Inilah gambaran masyarakat atau pendukung dalam menyikapi hasil survei elektabilitas capres-cawapres.
Menurut opini pribadi, Litbang Kompas adalah termasuk lembaga survei yang tingkat akurasinya tinggi dan kredibel. Karena Kompas mempunyai jaringan, modal dan SDM yang mumpuni. Bahkan Litbang Kompas termasuk konsevatif dalam melakukan survei. Dalam perhitungan cepat hasil pilkada atau pilpres Litbang Kompas termasuk akurasinya mendekati hasil KPU.

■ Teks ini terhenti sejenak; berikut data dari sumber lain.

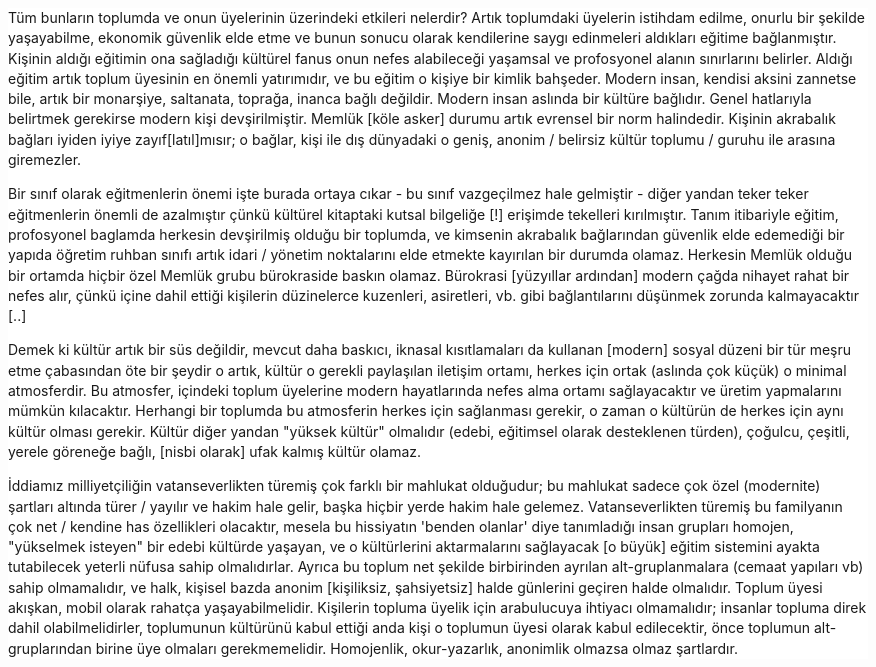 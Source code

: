 Tüm bunların toplumda ve onun üyelerinin üzerindeki etkileri nelerdir?
Artık toplumdaki üyelerin istihdam edilme, onurlu bir şekilde
yaşayabilme, ekonomik güvenlik elde etme ve bunun sonucu olarak
kendilerine saygı edinmeleri aldıkları eğitime bağlanmıştır. Kişinin
aldığı eğitimin ona sağladığı kültürel fanus onun nefes alabileceği
yaşamsal ve profosyonel alanın sınırlarını belirler. Aldığı eğitim
artık toplum üyesinin en önemli yatırımıdır, ve bu eğitim o kişiye bir
kimlik bahşeder. Modern insan, kendisi aksini zannetse bile, artık bir
monarşiye, saltanata, toprağa, inanca bağlı değildir. Modern insan
aslında bir kültüre bağlıdır. Genel hatlarıyla belirtmek gerekirse
modern kişi devşirilmiştir. Memlük [köle asker] durumu artık evrensel
bir norm halindedir. Kişinin akrabalık bağları iyiden iyiye
zayıf[latıl]mısır; o bağlar, kişi ile dış dünyadaki o geniş, anonim /
belirsiz kültür toplumu / guruhu ile arasına giremezler.

Bir sınıf olarak eğitmenlerin önemi işte burada ortaya cıkar - bu
sınıf vazgeçilmez hale gelmiştir - diğer yandan teker teker
eğitmenlerin önemli de azalmıştır çünkü kültürel kitaptaki kutsal
bilgeliğe [!] erişimde tekelleri kırılmıştır. Tanım itibariyle eğitim,
profosyonel baglamda herkesin devşirilmiş olduğu bir toplumda, ve
kimsenin akrabalık bağlarından güvenlik elde edemediği bir yapıda
öğretim ruhban sınıfı artık idari / yönetim noktalarını elde etmekte
kayırılan bir durumda olamaz. Herkesin Memlük olduğu bir ortamda
hiçbir özel Memlük grubu bürokraside baskın olamaz. Bürokrasi
[yüzyıllar ardından] modern çağda nihayet rahat bir nefes alır, çünkü
içine dahil ettiği kişilerin düzinelerce kuzenleri, asiretleri,
vb. gibi bağlantılarını düşünmek zorunda kalmayacaktır [..]

Demek ki kültür artık bir süs değildir, mevcut daha baskıcı, iknasal
kısıtlamaları da kullanan [modern] sosyal düzeni bir tür meşru etme
çabasından öte bir şeydir o artık, kültür o gerekli paylaşılan
iletişim ortamı, herkes için ortak (aslında çok küçük) o minimal
atmosferdir. Bu atmosfer, içindeki toplum üyelerine modern
hayatlarında nefes alma ortamı sağlayacaktır ve üretim yapmalarını
mümkün kılacaktır. Herhangi bir toplumda bu atmosferin herkes için
sağlanması gerekir, o zaman o kültürün de herkes için aynı kültür
olması gerekir. Kültür diğer yandan "yüksek kültür" olmalıdır (edebi,
eğitimsel olarak desteklenen türden), çoğulcu, çeşitli, yerele
göreneğe bağlı, [nisbi olarak] ufak kalmış kültür olamaz.

İddiamız milliyetçiliğin vatanseverlikten türemiş çok farklı bir
mahlukat olduğudur; bu mahlukat sadece çok özel (modernite) şartları
altında türer / yayılır ve hakim hale gelir, başka hiçbir yerde hakim
hale gelemez. Vatanseverlikten türemiş bu familyanın çok net / kendine
has özellikleri olacaktır, mesela bu hissiyatın 'benden olanlar' diye
tanımladığı insan grupları homojen, "yükselmek isteyen" bir edebi
kültürde yaşayan, ve o kültürlerini aktarmalarını sağlayacak [o büyük]
eğitim sistemini ayakta tutabilecek yeterli nüfusa sahip
olmalıdırlar. Ayrıca bu toplum net şekilde birbirinden ayrılan
alt-gruplanmalara (cemaat yapıları vb) sahip olmamalıdır, ve halk,
kişisel bazda anonim [kişiliksiz, şahsiyetsiz] halde günlerini geçiren
halde olmalıdır. Toplum üyesi akışkan, mobil olarak rahatça
yaşayabilmelidir. Kişilerin topluma üyelik için arabulucuya ihtiyacı
olmamalıdır; insanlar topluma direk dahil olabilmelidirler, toplumunun
kültürünü kabul ettiği anda kişi o toplumun üyesi olarak kabul
edilecektir, önce toplumun alt-gruplarından birine üye olmaları
gerekmemelidir. Homojenlik, okur-yazarlık, anonimlik olmazsa olmaz
şartlardır.

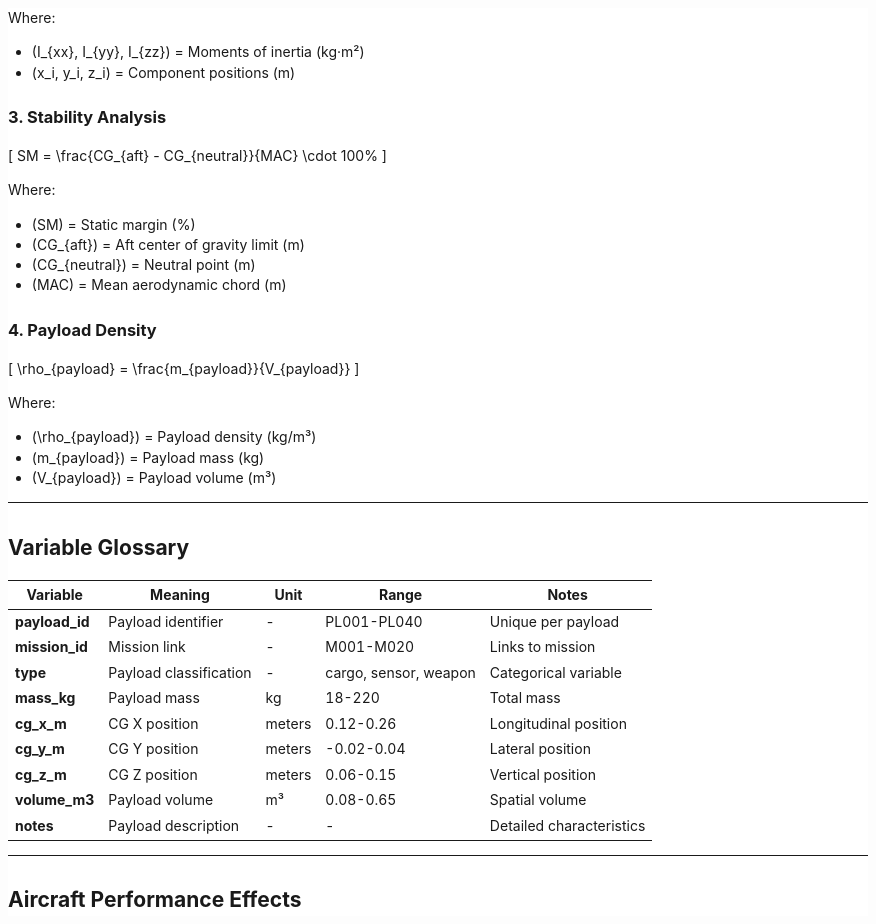 Where:
- \(I_{xx}, I_{yy}, I_{zz}\) = Moments of inertia (kg·m²)
- \(x_i, y_i, z_i\) = Component positions (m)

### 3. Stability Analysis
\[
SM = \frac{CG_{aft} - CG_{neutral}}{MAC} \cdot 100\%
\]

Where:
- \(SM\) = Static margin (%)
- \(CG_{aft}\) = Aft center of gravity limit (m)
- \(CG_{neutral}\) = Neutral point (m)
- \(MAC\) = Mean aerodynamic chord (m)

### 4. Payload Density
\[
\rho_{payload} = \frac{m_{payload}}{V_{payload}}
\]

Where:
- \(\rho_{payload}\) = Payload density (kg/m³)
- \(m_{payload}\) = Payload mass (kg)
- \(V_{payload}\) = Payload volume (m³)

---

## Variable Glossary

| Variable | Meaning | Unit | Range | Notes |
|----------|---------|------|-------|-------|
| **payload_id** | Payload identifier | - | PL001-PL040 | Unique per payload |
| **mission_id** | Mission link | - | M001-M020 | Links to mission |
| **type** | Payload classification | - | cargo, sensor, weapon | Categorical variable |
| **mass_kg** | Payload mass | kg | 18-220 | Total mass |
| **cg_x_m** | CG X position | meters | 0.12-0.26 | Longitudinal position |
| **cg_y_m** | CG Y position | meters | -0.02-0.04 | Lateral position |
| **cg_z_m** | CG Z position | meters | 0.06-0.15 | Vertical position |
| **volume_m3** | Payload volume | m³ | 0.08-0.65 | Spatial volume |
| **notes** | Payload description | - | - | Detailed characteristics |

---

## Aircraft Performance Effects
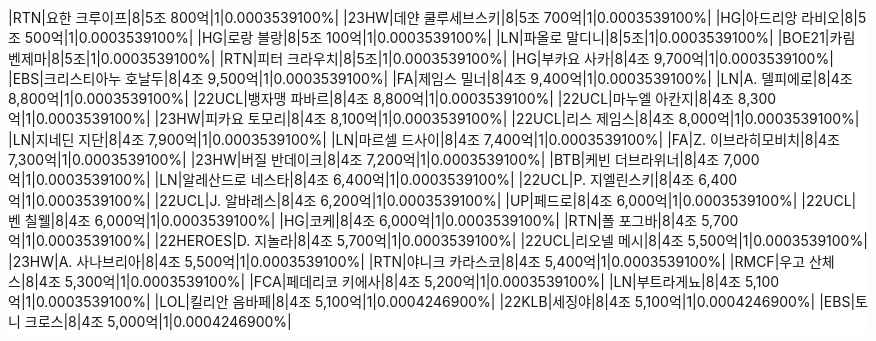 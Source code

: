 |RTN|요한 크루이프|8|5조 800억|1|0.0003539100%|
|23HW|데얀 쿨루세브스키|8|5조 700억|1|0.0003539100%|
|HG|아드리앙 라비오|8|5조 500억|1|0.0003539100%|
|HG|로랑 블랑|8|5조 100억|1|0.0003539100%|
|LN|파올로 말디니|8|5조|1|0.0003539100%|
|BOE21|카림 벤제마|8|5조|1|0.0003539100%|
|RTN|피터 크라우치|8|5조|1|0.0003539100%|
|HG|부카요 사카|8|4조 9,700억|1|0.0003539100%|
|EBS|크리스티아누 호날두|8|4조 9,500억|1|0.0003539100%|
|FA|제임스 밀너|8|4조 9,400억|1|0.0003539100%|
|LN|A. 델피에로|8|4조 8,800억|1|0.0003539100%|
|22UCL|뱅자맹 파바르|8|4조 8,800억|1|0.0003539100%|
|22UCL|마누엘 아칸지|8|4조 8,300억|1|0.0003539100%|
|23HW|피카요 토모리|8|4조 8,100억|1|0.0003539100%|
|22UCL|리스 제임스|8|4조 8,000억|1|0.0003539100%|
|LN|지네딘 지단|8|4조 7,900억|1|0.0003539100%|
|LN|마르셀 드사이|8|4조 7,400억|1|0.0003539100%|
|FA|Z. 이브라히모비치|8|4조 7,300억|1|0.0003539100%|
|23HW|버질 반데이크|8|4조 7,200억|1|0.0003539100%|
|BTB|케빈 더브라위너|8|4조 7,000억|1|0.0003539100%|
|LN|알레산드로 네스타|8|4조 6,400억|1|0.0003539100%|
|22UCL|P. 지엘린스키|8|4조 6,400억|1|0.0003539100%|
|22UCL|J. 알바레스|8|4조 6,200억|1|0.0003539100%|
|UP|페드로|8|4조 6,000억|1|0.0003539100%|
|22UCL|벤 칠웰|8|4조 6,000억|1|0.0003539100%|
|HG|코케|8|4조 6,000억|1|0.0003539100%|
|RTN|폴 포그바|8|4조 5,700억|1|0.0003539100%|
|22HEROES|D. 지놀라|8|4조 5,700억|1|0.0003539100%|
|22UCL|리오넬 메시|8|4조 5,500억|1|0.0003539100%|
|23HW|A. 사나브리아|8|4조 5,500억|1|0.0003539100%|
|RTN|야니크 카라스코|8|4조 5,400억|1|0.0003539100%|
|RMCF|우고 산체스|8|4조 5,300억|1|0.0003539100%|
|FCA|페데리코 키에사|8|4조 5,200억|1|0.0003539100%|
|LN|부트라게뇨|8|4조 5,100억|1|0.0003539100%|
|LOL|킬리안 음바페|8|4조 5,100억|1|0.0004246900%|
|22KLB|세징야|8|4조 5,100억|1|0.0004246900%|
|EBS|토니 크로스|8|4조 5,000억|1|0.0004246900%|
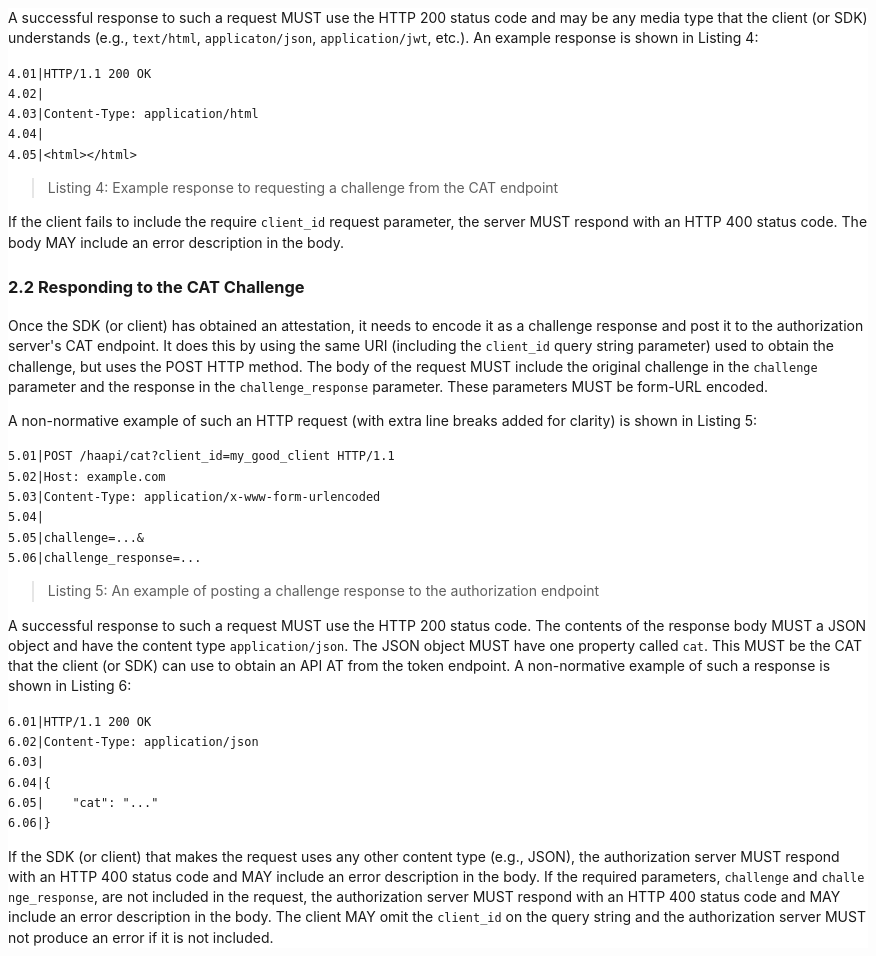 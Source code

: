 A successful response to such a request MUST use the HTTP 200 status code and may be any media type that the client (or SDK) understands (e.g., `text/html`, `applicaton/json`, `application/jwt`, etc.). An example response is shown in Listing 4:

```text
4.01|HTTP/1.1 200 OK
4.02|
4.03|Content-Type: application/html
4.04|
4.05|<html></html>
```
> Listing 4: Example response to requesting a challenge from the CAT endpoint

If the client fails to include the require `client_id` request parameter, the server MUST respond with an HTTP 400 status code. The body MAY include an error description in the body.

### 2.2 Responding to the CAT Challenge

Once the SDK (or client) has obtained an attestation, it needs to encode it as a challenge response and post it to the authorization server's CAT endpoint. It does this by using the same URI (including the `client_id` query string parameter) used to obtain the challenge, but uses the POST HTTP method. The body of the request MUST include the original challenge in the `challenge` parameter and the response in the `challenge_response` parameter. These parameters MUST be form-URL encoded.

A non-normative example of such an HTTP request (with extra line breaks added for clarity) is shown in Listing 5:

```text
5.01|POST /haapi/cat?client_id=my_good_client HTTP/1.1
5.02|Host: example.com
5.03|Content-Type: application/x-www-form-urlencoded
5.04|
5.05|challenge=...&
5.06|challenge_response=...
```

> Listing 5: An example of posting a challenge response to the authorization endpoint

A successful response to such a request MUST use the HTTP 200 status code. The contents of the response body MUST a JSON object and have the content type `application/json`. The JSON object MUST have one property called `cat`. This MUST be the CAT that the client (or SDK) can use to obtain an API AT from the token endpoint. A non-normative example of such a response is shown in Listing 6:

```text
6.01|HTTP/1.1 200 OK
6.02|Content-Type: application/json
6.03|
6.04|{
6.05|    "cat": "..."
6.06|}
```

If the SDK (or client) that makes the request uses any other content type (e.g., JSON), the authorization server MUST respond with an HTTP 400 status code and MAY include an error description in the body. If the required parameters, `challenge` and `challenge_response`, are not included in the request, the authorization server MUST respond with an HTTP 400 status code and MAY include an error description in the body. The client MAY omit the `client_id` on the query string and the authorization server MUST not produce an error if it is not included.
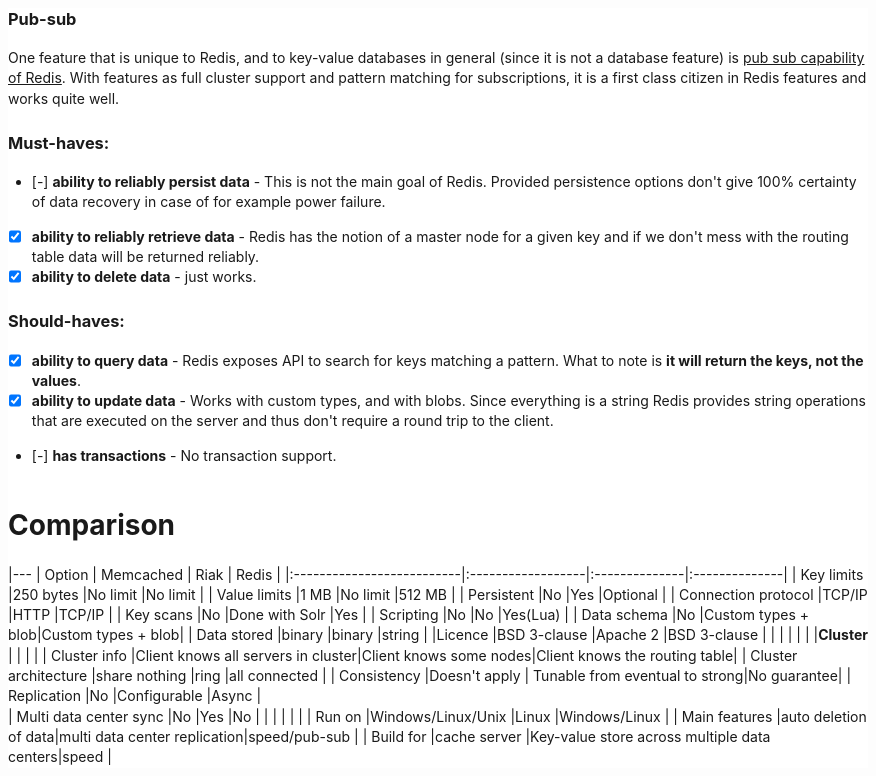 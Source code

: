 ### Pub-sub

One feature that is unique to Redis, and to key-value databases in general (since it is not a database feature) is [pub sub capability of Redis](https://redis.io/topics/pubsub). With features as full cluster support and pattern matching for subscriptions, it is a first class citizen in Redis features and works quite well.

### Must-haves:

- [-] **ability to reliably persist data** - This is not the main goal of Redis. Provided persistence options don't give 100% certainty of data recovery in case of for example power failure.  
- [x] **ability to reliably retrieve data** - Redis has the notion of a master node for a given key and if we don't mess with the routing table data will be returned reliably.   
- [x] **ability to delete data** - just works.

### Should-haves:

- [x] **ability to query data** - Redis exposes API to search for keys matching a pattern. What to note is **it will return the keys, not the values**.
- [x] **ability to update data** - Works with custom types, and with blobs. Since everything is a string Redis provides string operations that are executed on the server and thus don't require a round trip to the client.  
- [-] **has transactions** - No transaction support.


# Comparison

|---
| Option                      | Memcached         | Riak            | Redis            | 
|:--------------------------|:------------------|:--------------|:--------------|
| Key limits                  |250 bytes             |No limit        |No limit        |
| Value limits                |1 MB                  |No limit        |512 MB            |
| Persistent                |No                    |Yes            |Optional        |
| Connection protocol        |TCP/IP                |HTTP            |TCP/IP            |
| Key scans                    |No                    |Done with Solr |Yes            |
| Scripting                    |No                    |No                |Yes(Lua)        |
| Data schema                |No                    |Custom types + blob|Custom types + blob|
| Data stored                |binary                |binary            |string            |
|Licence                    |BSD 3-clause        |Apache 2        |BSD 3-clause    |
|                              |                    |                |                |
|**Cluster**                |                    |                |                |
| Cluster info                |Client knows all servers in cluster|Client knows some nodes|Client knows the routing table|
| Cluster architecture        |share nothing        |ring            |all connected    |
| Consistency                |Doesn't apply        | Tunable from eventual to strong|No guarantee|
| Replication                |No                    |Configurable    |Async            |        
| Multi data center sync    |No                    |Yes            |No                |
|                              |                    |                |                |
| Run on                    |Windows/Linux/Unix    |Linux            |Windows/Linux    |
| Main features                |auto deletion of data|multi data center replication|speed/pub-sub            |
| Build for                    |cache server        |Key-value store across multiple data centers|speed       |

Tetapi ada sesuatu yang menarik dalam survei Litbang Kompas. Selain merilis hasil elektabilitas yaitu Jokowi-Makruf Amin (49,2%) dan Prabowo-Sandiaga Uno (37,4%) serta pemilih yang belum menentukan pilihan atau rahasia mencapai 14,3%, Litbang Kompas juga merilis simulasi ekstrapolasi elektabilitas dengan asumsi pemilih 13,4% yang belum menentukan sudah terbagi secara proporsional ke kedua pasangan capres-cawapres.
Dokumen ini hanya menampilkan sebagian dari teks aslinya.